Task to carry out
Check each line of the entries below for the word "common", and copy out the ones that have it.

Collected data

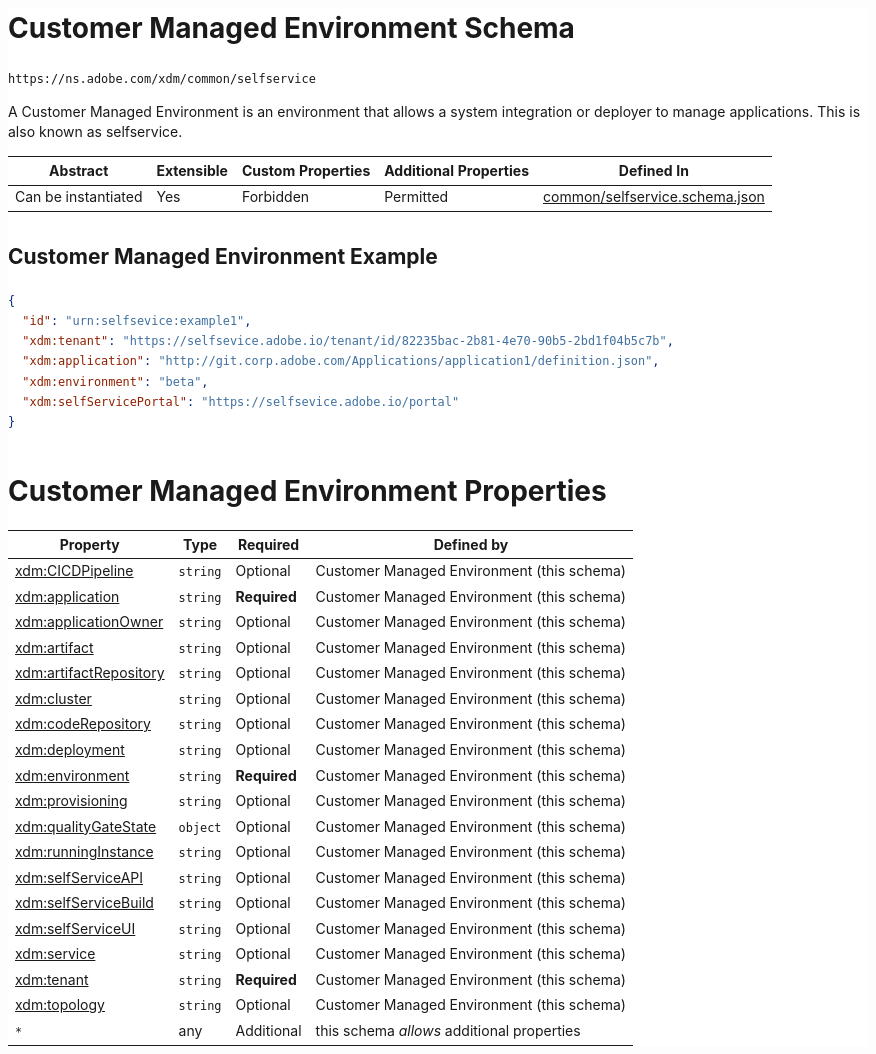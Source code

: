 
# Customer Managed Environment Schema

```
https://ns.adobe.com/xdm/common/selfservice
```

A Customer Managed Environment is an environment that allows a system integration or deployer to manage applications. This is also known as selfservice.

| Abstract | Extensible | Custom Properties | Additional Properties | Defined In |
|----------|------------|-------------------|-----------------------|------------|
| Can be instantiated | Yes | Forbidden | Permitted | [common/selfservice.schema.json](common/selfservice.schema.json) |

## Customer Managed Environment Example
```json
{
  "id": "urn:selfsevice:example1",
  "xdm:tenant": "https://selfsevice.adobe.io/tenant/id/82235bac-2b81-4e70-90b5-2bd1f04b5c7b",
  "xdm:application": "http://git.corp.adobe.com/Applications/application1/definition.json",
  "xdm:environment": "beta",
  "xdm:selfServicePortal": "https://selfsevice.adobe.io/portal"
}
```

# Customer Managed Environment Properties

| Property | Type | Required | Defined by |
|----------|------|----------|------------|
| [xdm:CICDPipeline](#xdmCICDPipeline) | `string` | Optional | Customer Managed Environment (this schema) |
| [xdm:application](#xdmapplication) | `string` | **Required** | Customer Managed Environment (this schema) |
| [xdm:applicationOwner](#xdmapplicationOwner) | `string` | Optional | Customer Managed Environment (this schema) |
| [xdm:artifact](#xdmartifact) | `string` | Optional | Customer Managed Environment (this schema) |
| [xdm:artifactRepository](#xdmartifactRepository) | `string` | Optional | Customer Managed Environment (this schema) |
| [xdm:cluster](#xdmcluster) | `string` | Optional | Customer Managed Environment (this schema) |
| [xdm:codeRepository](#xdmcodeRepository) | `string` | Optional | Customer Managed Environment (this schema) |
| [xdm:deployment](#xdmdeployment) | `string` | Optional | Customer Managed Environment (this schema) |
| [xdm:environment](#xdmenvironment) | `string` | **Required** | Customer Managed Environment (this schema) |
| [xdm:provisioning](#xdmprovisioning) | `string` | Optional | Customer Managed Environment (this schema) |
| [xdm:qualityGateState](#xdmqualityGateState) | `object` | Optional | Customer Managed Environment (this schema) |
| [xdm:runningInstance](#xdmrunningInstance) | `string` | Optional | Customer Managed Environment (this schema) |
| [xdm:selfServiceAPI](#xdmselfServiceAPI) | `string` | Optional | Customer Managed Environment (this schema) |
| [xdm:selfServiceBuild](#xdmselfServiceBuild) | `string` | Optional | Customer Managed Environment (this schema) |
| [xdm:selfServiceUI](#xdmselfServiceUI) | `string` | Optional | Customer Managed Environment (this schema) |
| [xdm:service](#xdmservice) | `string` | Optional | Customer Managed Environment (this schema) |
| [xdm:tenant](#xdmtenant) | `string` | **Required** | Customer Managed Environment (this schema) |
| [xdm:topology](#xdmtopology) | `string` | Optional | Customer Managed Environment (this schema) |
| `*` | any | Additional | this schema *allows* additional properties |
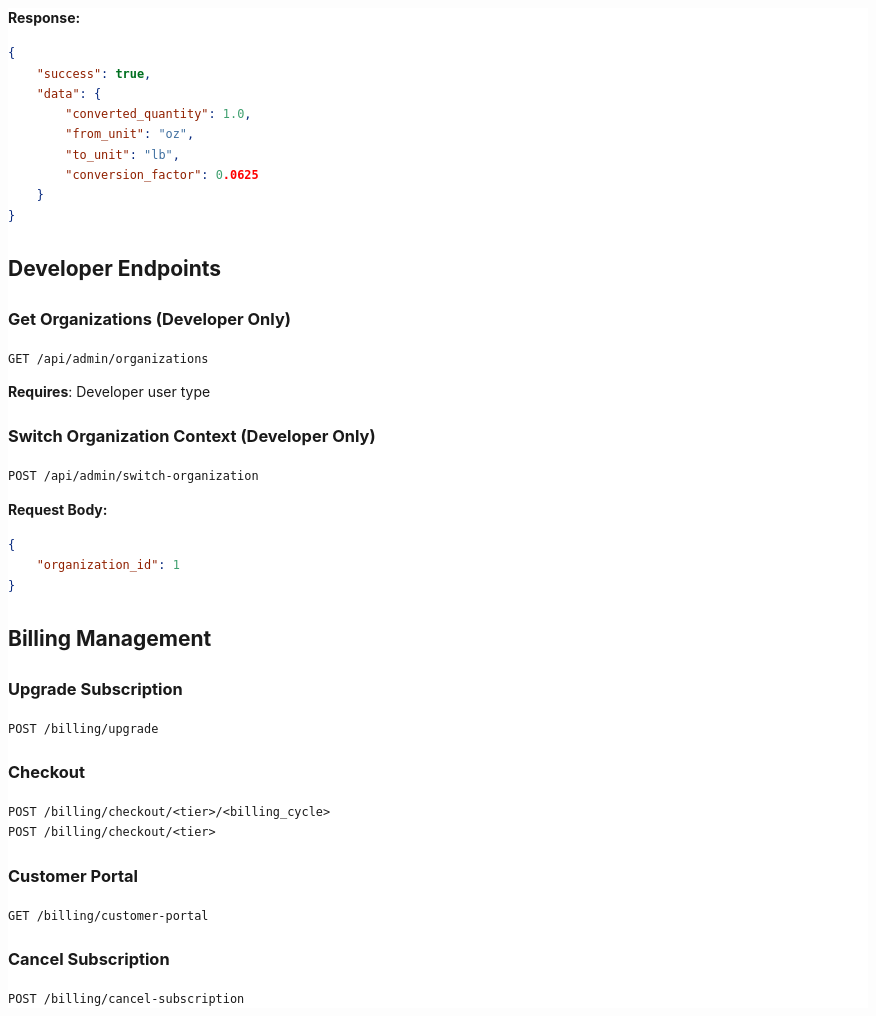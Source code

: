 **Response:**
```json
{
    "success": true,
    "data": {
        "converted_quantity": 1.0,
        "from_unit": "oz",
        "to_unit": "lb",
        "conversion_factor": 0.0625
    }
}
```

## Developer Endpoints

### Get Organizations (Developer Only)
```http
GET /api/admin/organizations
```

**Requires**: Developer user type

### Switch Organization Context (Developer Only)
```http
POST /api/admin/switch-organization
```

**Request Body:**
```json
{
    "organization_id": 1
}
```

## Billing Management

### Upgrade Subscription
```http
POST /billing/upgrade
```

### Checkout
```http
POST /billing/checkout/<tier>/<billing_cycle>
POST /billing/checkout/<tier>
```

### Customer Portal
```http
GET /billing/customer-portal
```

### Cancel Subscription
```http
POST /billing/cancel-subscription
```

Answer for the task
https://ns.adobe.com/xdm/common/selfservice
| Can be instantiated | Yes | Forbidden | Permitted | [common/selfservice.schema.json](common/selfservice.schema.json) |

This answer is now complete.